Source texts of formatted documents

• • • • • • •

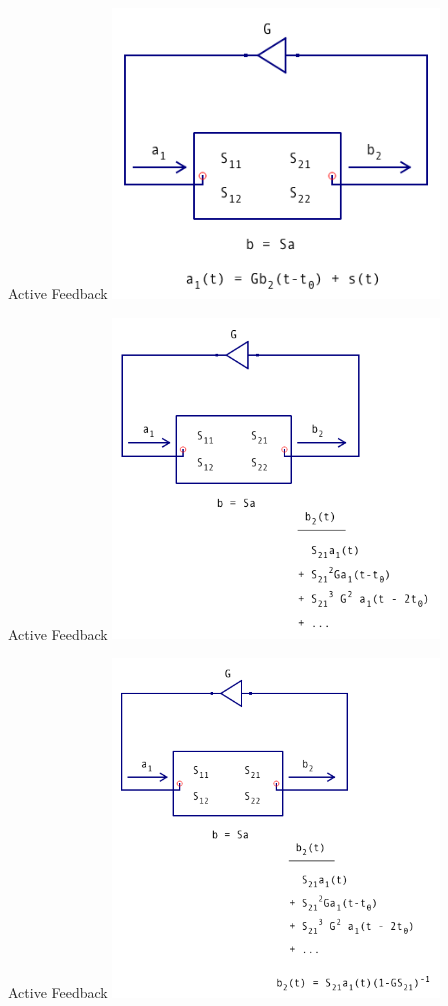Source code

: \documentclass{beamer}
\begin{document}
\begin{frame}{Active Feedback}
\centering
\includegraphics[width=0.65\textwidth]{export_sparams_7}
\end{frame}

\begin{frame}{Active Feedback}
\centering
\includegraphics[width=0.65\textwidth]{export_sparams_8}
\end{frame}

\begin{frame}{Active Feedback}
\centering
\includegraphics[width=0.65\textwidth]{export_sparams_9}
\end{frame}
\end{document}
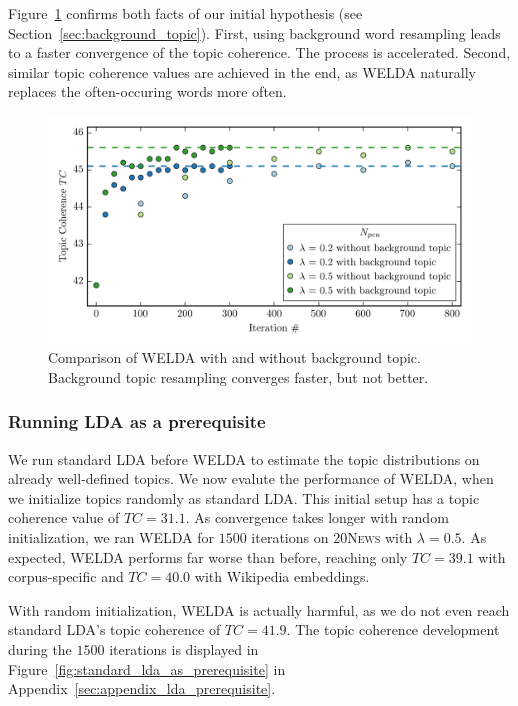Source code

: \documentclass[
        a4paper,
        titlepage,
        twoside,
        parskip,
        numbers=noenddot
        ]{scrbook}
\theoremstyle{break}
\begin{document}
Figure~\ref{fig:welda_gaussian_background_topic} confirms both facts of our initial hypothesis (see Section~\ref{sec:background_topic}).
First, using background word resampling leads to a faster convergence of the topic coherence.
The process is accelerated.
Second, similar topic coherence values are achieved in the end, as WELDA naturally replaces the often-occuring words more often.

\begin{figure}
       \centering
       \includegraphics[width=\textwidth]{figures/welda_gaussian_background_topic.png}
       \caption{Comparison of WELDA with and without background topic. Background topic resampling converges faster, but not better.}
       \label{fig:welda_gaussian_background_topic}
\end{figure}

\subsubsection{Running LDA as a prerequisite}

We run standard LDA before WELDA to estimate the topic distributions on already well-defined topics.
We now evalute the performance of WELDA, when we initialize topics randomly as standard LDA.
This initial setup has a topic coherence value of $TC = 31.1$.
As convergence takes longer with random initialization, we ran WELDA for $1500$ iterations on \textsc{20News} with $\lambda = 0.5$.
As expected, WELDA performs far worse than before, reaching only $TC = 39.1$ with corpus-specific and $TC = 40.0$ with Wikipedia embeddings.



With random initialization, WELDA is actually harmful, as we do not even reach standard LDA's topic coherence of $TC = 41.9$.
The topic coherence development during the $1500$ iterations is displayed in Figure~\ref{fig:standard_lda_as_prerequisite} in Appendix~\ref{sec:appendix_lda_prerequisite}.
\end{document}
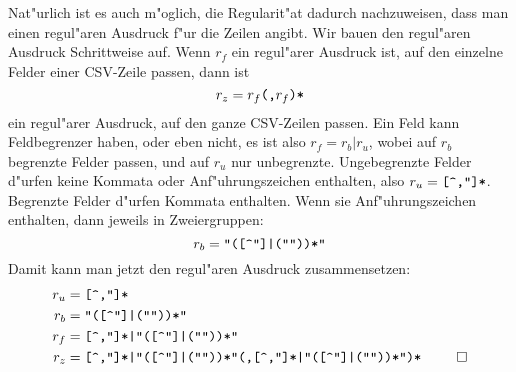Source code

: \begin{loesung}
Nat"urlich ist es auch m"oglich, die Regularit"at dadurch nachzuweisen,
dass man einen regul"aren Ausdruck f"ur die Zeilen angibt. Wir bauen
den regul"aren Ausdruck Schrittweise auf. Wenn $r_f$ ein regul"arer Ausdruck
ist, auf den einzelne Felder einer CSV-Zeile passen, dann ist
\[
r_z=r_f\text{\tt (,}r_f\text{\tt )*}
\]
ein regul"arer Ausdruck, auf den ganze CSV-Zeilen passen. Ein Feld kann
Feldbegrenzer haben, oder eben nicht, es ist also $r_f=r_b|r_u$, wobei
auf $r_b$ begrenzte Felder passen, und auf $r_u$ nur unbegrenzte.
Ungebegrenzte Felder d"urfen keine Kommata oder Anf"uhrungszeichen
enthalten, also $r_u=\text{\tt [\char94,\char34]*}$. Begrenzte Felder
d"urfen Kommata enthalten. Wenn sie Anf"uhrungszeichen enthalten,
dann jeweils in Zweiergruppen:
\[
r_b=\text{\tt
\char34([\char94\char34]|(\char34\char34))*\char34
}
\]
Damit kann man jetzt den regul"aren Ausdruck zusammensetzen:
\begin{align*}
r_u&=\text{\tt
[\char94,\char34]*
}\\
r_b&=\text{\tt
\char34([\char94\char34]|(\char34\char34))*\char34
}\\
r_f&=\text{\tt
[\char94,\char34]*|\char34([\char94\char34]|(\char34\char34))*\char34
}\\
r_z&=\text{\tt
[\char94,\char34]*|\char34([\char94\char34]|(\char34\char34))*\char34
(,%
[\char94,\char34]*|\char34([\char94\char34]|(\char34\char34))*\char34
)*
}
\qedhere
\end{align*}
\end{loesung}
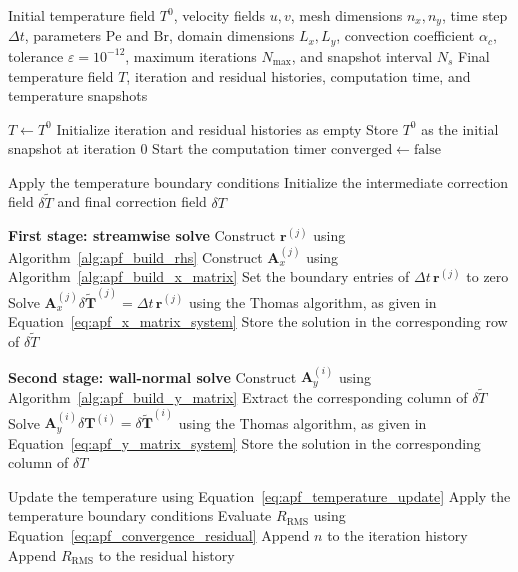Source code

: \begin{algorithm}[H]
\caption{APF Pseudo-Time Marching to Steady State}
\label{alg:apf_complete_solver}
\begin{algorithmic}[1]
\Require Initial temperature field $T^0$, velocity fields
$u,v$, mesh dimensions $n_x,n_y$, time step $\Delta t$,
parameters $\mathrm{Pe}$ and $\mathrm{Br}$, domain dimensions
$L_x,L_y$, convection coefficient $\alpha_c$, tolerance
$\varepsilon=10^{-12}$, maximum iterations $N_{\max}$,
and snapshot interval $N_s$
\Ensure Final temperature field $T$, iteration and residual
histories, computation time, and temperature snapshots

\State $T\gets T^0$
\State Initialize iteration and residual histories as empty
\State Store $T^0$ as the initial snapshot at iteration $0$
\State Start the computation timer
\State $\mathrm{converged}\gets\mathrm{false}$

    \State Apply the temperature boundary conditions
    \State Initialize the intermediate correction field
    $\delta\widetilde{T}$ and final correction field $\delta T$

    \Statex
    \State \textbf{First stage: streamwise solve}
        \State Construct $\mathbf{r}^{(j)}$ using
        Algorithm~\ref{alg:apf_build_rhs}
        \State Construct $\mathbf{A}_x^{(j)}$ using
        Algorithm~\ref{alg:apf_build_x_matrix}
        \State Set the boundary entries of
        $\Delta t\,\mathbf{r}^{(j)}$ to zero
        \State Solve
        $\mathbf{A}_x^{(j)}
        \delta\widetilde{\mathbf{T}}^{(j)}
        =\Delta t\,\mathbf{r}^{(j)}$
        using the Thomas algorithm, as given in
        Equation~\eqref{eq:apf_x_matrix_system}
        \State Store the solution in the corresponding row of
        $\delta\widetilde{T}$
    \EndFor

    \Statex
    \State \textbf{Second stage: wall-normal solve}
        \State Construct $\mathbf{A}_y^{(i)}$ using
        Algorithm~\ref{alg:apf_build_y_matrix}
        \State Extract the corresponding column of
        $\delta\widetilde{T}$
        \State Solve
        $\mathbf{A}_y^{(i)}\delta\mathbf{T}^{(i)}
        =\delta\widetilde{\mathbf{T}}^{(i)}$
        using the Thomas algorithm, as given in
        Equation~\eqref{eq:apf_y_matrix_system}
        \State Store the solution in the corresponding column
        of $\delta T$
    \EndFor

    \Statex
    \State Update the temperature using
    Equation~\eqref{eq:apf_temperature_update}
    \State Apply the temperature boundary conditions
    \State Evaluate $R_{\mathrm{RMS}}$ using
    Equation~\eqref{eq:apf_convergence_residual}
    \State Append $n$ to the iteration history
    \State Append $R_{\mathrm{RMS}}$ to the residual history


\end{algorithmic}
\end{algorithm}
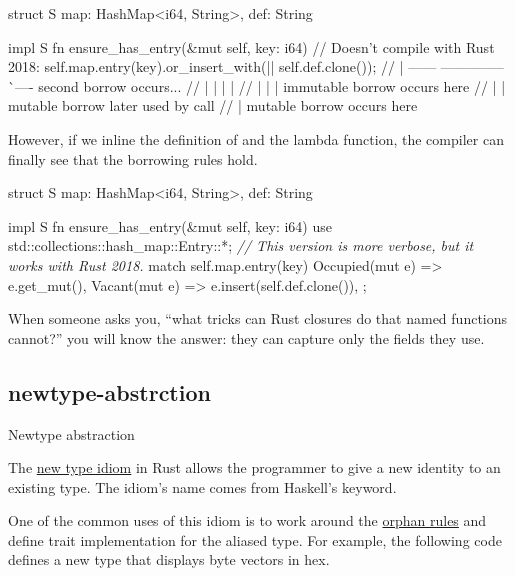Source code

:\documentclass{article}
\begin{document}
\begin{code}[bad]
struct S { map: HashMap<i64, String>, def: String }

impl S {
  fn ensure_has_entry(&mut self, key: i64) {
    // Doesn't compile with Rust 2018:
    self.map.entry(key).or_insert_with(|| self.def.clone());
// |         ------            -------------- ^^ ---- second borrow occurs...
// |         |                 |              |
// |         |                 |              immutable borrow occurs here
// |         |                 mutable borrow later used by call
// |         mutable borrow occurs here
  }
}
\end{code}

However, if we inline the definition of  and the lambda function, the compiler can finally see that the borrowing rules hold.

\begin{code}[good]
struct S { map: HashMap<i64, String>, def: String }

impl S {
  fn ensure_has_entry(&mut self, key: i64) {
    use std::collections::hash_map::Entry::*;
    \emph{// This version is more verbose, but it works with Rust 2018.}
    match self.map.entry(key) {
      Occupied(mut e) => e.get_mut(),
      Vacant(mut e) => e.insert(self.def.clone()),
    };
  }
}
\end{code}

When someone asks you, ``what tricks can Rust closures do that named functions cannot?'' you will know the answer: they can capture only the fields they use.

\subsection{newtype-abstrction}{Newtype abstraction}

The \href{https://doc.rust-lang.org/rust-by-example/generics/new_types.html}{new type idiom} in Rust allows the programmer to give a new identity to an existing type.
The idiom's name comes from Haskell's \href{https://wiki.haskell.org/Newtype}{} keyword.

One of the common uses of this idiom is to work around the \href{#orphan-rules}{orphan rules} and define trait implementation for the aliased type.
For example, the following code defines a new type that displays byte vectors in hex.
\end{document}
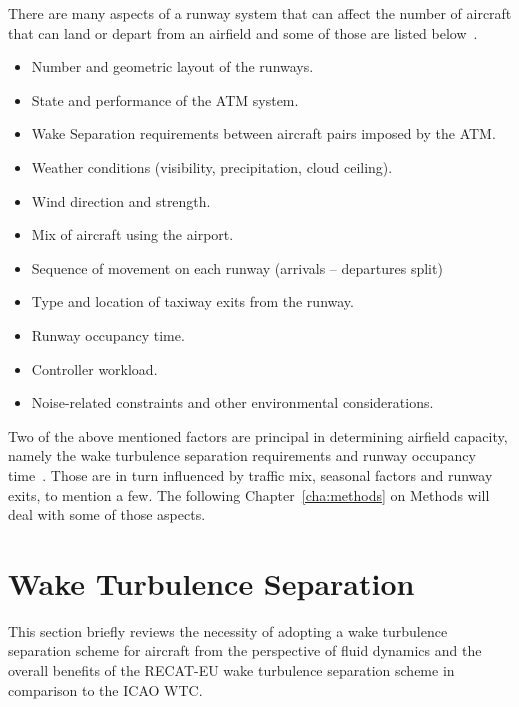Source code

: There are many aspects of a runway system that can affect the number of aircraft that can land or depart from an airfield and some of those are listed below~\cite{de_neufville_airport_2013, kim_validation_2010}.
\begin{itemize}
    \item Number and geometric layout of the runways.
    \item State and performance of the ATM system.
    \item Wake Separation requirements between aircraft pairs imposed by the ATM.
    \item Weather conditions (visibility, precipitation, cloud ceiling). 
    \item Wind direction and strength.
    \item Mix of aircraft using the airport.
    \item Sequence of movement on each runway (arrivals -- departures split)
    \item Type and location of taxiway exits from the runway.
    \item Runway occupancy time.
    \item Controller workload.
    \item Noise-related constraints and other environmental considerations.
\end{itemize}

Two of the above mentioned factors are principal in determining airfield capacity, namely the wake turbulence separation requirements and runway occupancy time~\cite{kolos2013influence}. Those are in turn influenced by traffic mix, seasonal factors and runway exits, to mention a few. The following Chapter~\ref{cha:methods} on Methods will deal with some of those aspects. 


\section{Wake Turbulence Separation}
This section briefly reviews the necessity of adopting a wake turbulence separation scheme for aircraft from the perspective of fluid dynamics and the overall benefits of the RECAT-EU wake turbulence separation scheme in comparison to the ICAO WTC.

• • • • • • •

**PROBLEM TO SOLVE**: Copy every line exactly, from the opening line of the entries down to the line holding "As expected, WELDA", and keep the pictures out.

**EXERCISE RESPONSE**:
Source code

: \documentclass{beamer}
\begin{document}
\begin{frame}{Active Feedback}
\centering
\includegraphics[width=0.65\textwidth]{export_sparams_7}
\end{frame}

\begin{frame}{Active Feedback}
\centering
\includegraphics[width=0.65\textwidth]{export_sparams_8}
\end{frame}

\begin{frame}{Active Feedback}
\centering
\includegraphics[width=0.65\textwidth]{export_sparams_9}
\end{frame}
\end{document}
Source code

: \documentclass[
        a4paper,
        titlepage,
        twoside,
        parskip,
        numbers=noenddot
        ]{scrbook}
\theoremstyle{break}
\begin{document}
Figure~\ref{fig:welda_gaussian_background_topic} confirms both facts of our initial hypothesis (see Section~\ref{sec:background_topic}).
First, using background word resampling leads to a faster convergence of the topic coherence.
The process is accelerated.
Second, similar topic coherence values are achieved in the end, as WELDA naturally replaces the often-occuring words more often.

\begin{figure}
       \centering
       \includegraphics[width=\textwidth]{figures/welda_gaussian_background_topic.png}
       \caption{Comparison of WELDA with and without background topic. Background topic resampling converges faster, but not better.}
       \label{fig:welda_gaussian_background_topic}
\end{figure}

\subsubsection{Running LDA as a prerequisite}

We run standard LDA before WELDA to estimate the topic distributions on already well-defined topics.
We now evalute the performance of WELDA, when we initialize topics randomly as standard LDA.
This initial setup has a topic coherence value of $TC = 31.1$.
As convergence takes longer with random initialization, we ran WELDA for $1500$ iterations on \textsc{20News} with $\lambda = 0.5$.
As expected, WELDA performs far worse than before, reaching only $TC = 39.1$ with corpus-specific and $TC = 40.0$ with Wikipedia embeddings.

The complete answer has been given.